Kaasa, Baard (Scale Consult) | Somme, Bodil (Spirit Energy) | MacDonald, Ross (Spirit Energy) | Kjørsvik, Kristin (Spirit Energy) | Saunes, Anders (Spirit Energy) | Heath, Stephen (Creative Chemical Solutions Ltd) | Stamnes, Marius (Scale Protection)
Abstract In this paper we will tell the story of a sub-sea well in the Oda field where the predicted downhole calcium sulphate (CaSO4) scale risk did not concur with observations in the field. Seawater was injected into the oil leg and the first sample collected at 5% water cut had ~ 80% seawater breakthrough, with a harsh CaSO4 scaling tendency predicted (SR 3.5 at 120°C). A squeeze treatment was planned as part of the mitigation strategy and, in addition, continuous downhole injection of scale inhibitor (SI) was instigated to provide protection to the production tubing, flow line and topside facilities. An extensive monitoring program consisting of productivity monitoring, weekly produced water ionic composition and ESEM/EDX bulk scale analysis (BSA) was instigated to confirm the scaling risk. The water cut increased as did the seawater content to ~90%, however, the results of the BSA did not indicate any significant amounts of CaSO4 scale on the filters indicating stable produced water. Scale and 1D reservoir simulations also showed that to match the produced water composition with the correct FW:SW ratio, CaSO4 should have precipitated in the reservoir, but not to equilibrium resulting in a produced water with SR higher than one. In addition, a further increase in seawater content would lead to lower scale risk and the produced water was confirmed as stable even with a calculated SR of about 3-3.5. Several scale prediction models were evaluated with the same outcome.
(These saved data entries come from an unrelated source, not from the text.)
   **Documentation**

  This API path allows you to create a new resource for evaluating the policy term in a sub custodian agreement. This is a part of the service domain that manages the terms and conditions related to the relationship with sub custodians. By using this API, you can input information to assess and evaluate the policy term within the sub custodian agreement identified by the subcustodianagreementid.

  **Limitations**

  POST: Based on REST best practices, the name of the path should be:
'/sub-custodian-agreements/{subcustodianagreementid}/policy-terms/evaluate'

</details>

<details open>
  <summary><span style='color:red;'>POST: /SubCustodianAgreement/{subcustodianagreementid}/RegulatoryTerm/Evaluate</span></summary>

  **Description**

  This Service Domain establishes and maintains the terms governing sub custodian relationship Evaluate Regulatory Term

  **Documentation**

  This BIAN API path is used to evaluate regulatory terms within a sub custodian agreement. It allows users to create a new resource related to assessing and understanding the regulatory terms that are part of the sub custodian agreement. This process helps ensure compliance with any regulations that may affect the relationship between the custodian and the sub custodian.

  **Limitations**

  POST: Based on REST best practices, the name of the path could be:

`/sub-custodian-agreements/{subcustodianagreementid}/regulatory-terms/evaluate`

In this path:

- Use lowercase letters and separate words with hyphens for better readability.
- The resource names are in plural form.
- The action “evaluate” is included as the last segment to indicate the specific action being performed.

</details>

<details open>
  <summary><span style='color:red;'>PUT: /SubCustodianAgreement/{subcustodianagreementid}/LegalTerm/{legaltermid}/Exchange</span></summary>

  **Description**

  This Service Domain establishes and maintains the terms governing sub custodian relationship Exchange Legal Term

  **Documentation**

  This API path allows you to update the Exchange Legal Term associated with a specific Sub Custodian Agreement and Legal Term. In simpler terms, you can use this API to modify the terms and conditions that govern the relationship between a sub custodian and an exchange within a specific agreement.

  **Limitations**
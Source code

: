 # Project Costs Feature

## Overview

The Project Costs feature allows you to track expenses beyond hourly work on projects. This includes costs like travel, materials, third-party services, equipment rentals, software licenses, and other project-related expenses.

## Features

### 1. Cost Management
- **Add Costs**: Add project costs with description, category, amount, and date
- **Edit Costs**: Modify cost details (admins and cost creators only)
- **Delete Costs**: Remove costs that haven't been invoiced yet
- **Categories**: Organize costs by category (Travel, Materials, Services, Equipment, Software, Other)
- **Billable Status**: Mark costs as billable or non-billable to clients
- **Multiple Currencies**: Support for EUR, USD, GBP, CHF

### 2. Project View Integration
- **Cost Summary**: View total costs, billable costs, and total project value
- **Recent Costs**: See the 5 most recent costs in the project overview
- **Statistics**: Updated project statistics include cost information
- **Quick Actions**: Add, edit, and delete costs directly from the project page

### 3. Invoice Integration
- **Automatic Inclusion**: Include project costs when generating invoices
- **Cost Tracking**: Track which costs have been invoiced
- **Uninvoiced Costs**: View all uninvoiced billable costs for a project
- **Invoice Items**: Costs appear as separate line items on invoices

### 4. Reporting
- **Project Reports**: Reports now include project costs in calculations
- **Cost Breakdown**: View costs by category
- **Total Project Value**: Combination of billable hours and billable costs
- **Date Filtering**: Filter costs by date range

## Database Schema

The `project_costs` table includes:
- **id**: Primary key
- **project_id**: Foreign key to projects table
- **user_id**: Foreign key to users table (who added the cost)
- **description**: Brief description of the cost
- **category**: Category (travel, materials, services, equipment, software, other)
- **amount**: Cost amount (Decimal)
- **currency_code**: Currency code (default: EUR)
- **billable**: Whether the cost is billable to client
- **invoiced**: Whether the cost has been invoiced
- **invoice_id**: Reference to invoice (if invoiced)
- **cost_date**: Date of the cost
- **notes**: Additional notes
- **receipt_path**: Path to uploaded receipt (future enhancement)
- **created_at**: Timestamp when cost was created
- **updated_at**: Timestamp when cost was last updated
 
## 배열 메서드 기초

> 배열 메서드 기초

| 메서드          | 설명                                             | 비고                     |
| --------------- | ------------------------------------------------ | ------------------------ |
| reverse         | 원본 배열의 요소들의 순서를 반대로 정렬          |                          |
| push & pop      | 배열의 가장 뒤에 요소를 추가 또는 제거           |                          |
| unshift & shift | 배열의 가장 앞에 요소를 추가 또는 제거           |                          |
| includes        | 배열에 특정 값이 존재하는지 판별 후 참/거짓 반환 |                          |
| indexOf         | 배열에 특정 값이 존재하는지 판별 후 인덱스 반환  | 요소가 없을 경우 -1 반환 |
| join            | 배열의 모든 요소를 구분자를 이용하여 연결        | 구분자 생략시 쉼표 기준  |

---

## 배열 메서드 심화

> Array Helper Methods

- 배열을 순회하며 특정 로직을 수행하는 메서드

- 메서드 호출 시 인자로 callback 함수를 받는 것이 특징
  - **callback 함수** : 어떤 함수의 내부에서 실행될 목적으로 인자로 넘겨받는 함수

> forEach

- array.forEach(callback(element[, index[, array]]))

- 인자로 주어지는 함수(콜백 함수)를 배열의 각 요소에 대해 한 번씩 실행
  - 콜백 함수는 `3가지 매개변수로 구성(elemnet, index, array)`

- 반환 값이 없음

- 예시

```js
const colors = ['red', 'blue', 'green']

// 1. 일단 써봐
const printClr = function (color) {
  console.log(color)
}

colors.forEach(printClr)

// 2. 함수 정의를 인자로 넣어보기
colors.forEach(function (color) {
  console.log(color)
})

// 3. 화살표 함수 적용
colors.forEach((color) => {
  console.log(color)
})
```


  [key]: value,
A new scaling risk matrix created from the BSA field data, backed up by the trends in measured vs predicted ion data, indicated no significant scale risk to the Oda well which is in contrast to what was predicted. Based upon this data it was agreed that the planned squeeze treatment was no longer required, but this still raised the question of why the well didn't scale. Several theories including metastability, natural inhibition and kinetic effects coupled with partial protection by downhole injection of SI will be discussed. In addition, this paper will highlight the benefits of using a holistic, integrated scale management strategy, consisting of scale and reservoir simulations combined with field data (ions and BSA), to identify a more realistic field risk and save unnecessary treatment costs.